## [Supplied information]

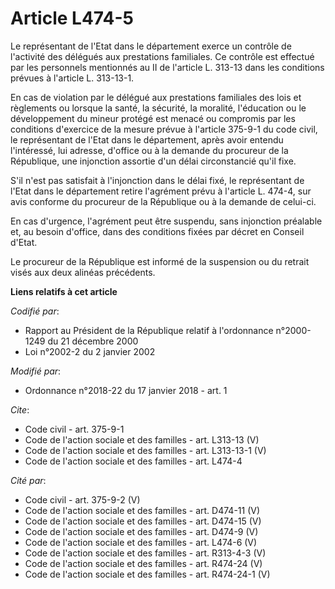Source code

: # Article L474-5

Le représentant de l'Etat dans le département exerce un contrôle de l'activité des délégués aux prestations familiales. Ce
contrôle est effectué par les personnels mentionnés au II de l'article L. 313-13 dans les conditions prévues à l'article L.
313-13-1. 

En cas de violation par le délégué aux prestations familiales des lois et règlements ou lorsque la santé, la sécurité, la
moralité, l'éducation ou le développement du mineur protégé est menacé ou compromis par les conditions d'exercice de la
mesure prévue à l'article 375-9-1 du code civil, le représentant de l'Etat dans le département, après avoir entendu
l'intéressé, lui adresse, d'office ou à la demande du procureur de la République, une injonction assortie d'un délai
circonstancié qu'il fixe. 

S'il n'est pas satisfait à l'injonction dans le délai fixé, le représentant de l'Etat dans le département retire l'agrément
prévu à l'article L. 474-4, sur avis conforme du procureur de la République ou à la demande de celui-ci. 

En cas d'urgence, l'agrément peut être suspendu, sans injonction préalable et, au besoin d'office, dans des conditions fixées
par décret en Conseil d'Etat. 

Le procureur de la République est informé de la suspension ou du retrait visés aux deux alinéas précédents.

**Liens relatifs à cet article**

_Codifié par_:

  - Rapport au Président de la République relatif à l'ordonnance n°2000-1249 du 21 décembre 2000
  - Loi n°2002-2 du 2 janvier 2002

_Modifié par_:

  - Ordonnance n°2018-22 du 17 janvier 2018 - art. 1

_Cite_:

  - Code civil - art. 375-9-1
  - Code de l'action sociale et des familles - art. L313-13 (V)
  - Code de l'action sociale et des familles - art. L313-13-1 (V)
  - Code de l'action sociale et des familles - art. L474-4

_Cité par_:

  - Code civil - art. 375-9-2 (V)
  - Code de l'action sociale et des familles - art. D474-11 (V)
  - Code de l'action sociale et des familles - art. D474-15 (V)
  - Code de l'action sociale et des familles - art. D474-9 (V)
  - Code de l'action sociale et des familles - art. L474-6 (V)
  - Code de l'action sociale et des familles - art. R313-4-3 (V)
  - Code de l'action sociale et des familles - art. R474-24 (V)
  - Code de l'action sociale et des familles - art. R474-24-1 (V)
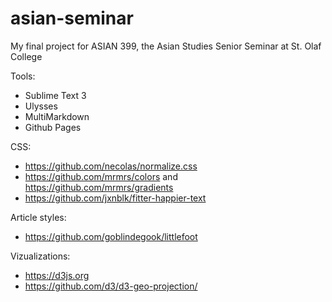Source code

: # asian-seminar
My final project for ASIAN 399, the Asian Studies Senior Seminar at St. Olaf College


Tools:

- Sublime Text 3
- Ulysses
- MultiMarkdown
- Github Pages


CSS:

- https://github.com/necolas/normalize.css
- https://github.com/mrmrs/colors and https://github.com/mrmrs/gradients
- https://github.com/jxnblk/fitter-happier-text


Article styles:

- https://github.com/goblindegook/littlefoot


Vizualizations:

- https://d3js.org
- https://github.com/d3/d3-geo-projection/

## [Your instructions]
For every line in the data above that has the string "injonction", return that line.

## [Solution to this problem]
l'intéressé, lui adresse, d'office ou à la demande du procureur de la République, une injonction assortie d'un délai
S'il n'est pas satisfait à l'injonction dans le délai fixé, le représentant de l'Etat dans le département retire l'agrément
En cas d'urgence, l'agrément peut être suspendu, sans injonction préalable et, au besoin d'office, dans des conditions fixées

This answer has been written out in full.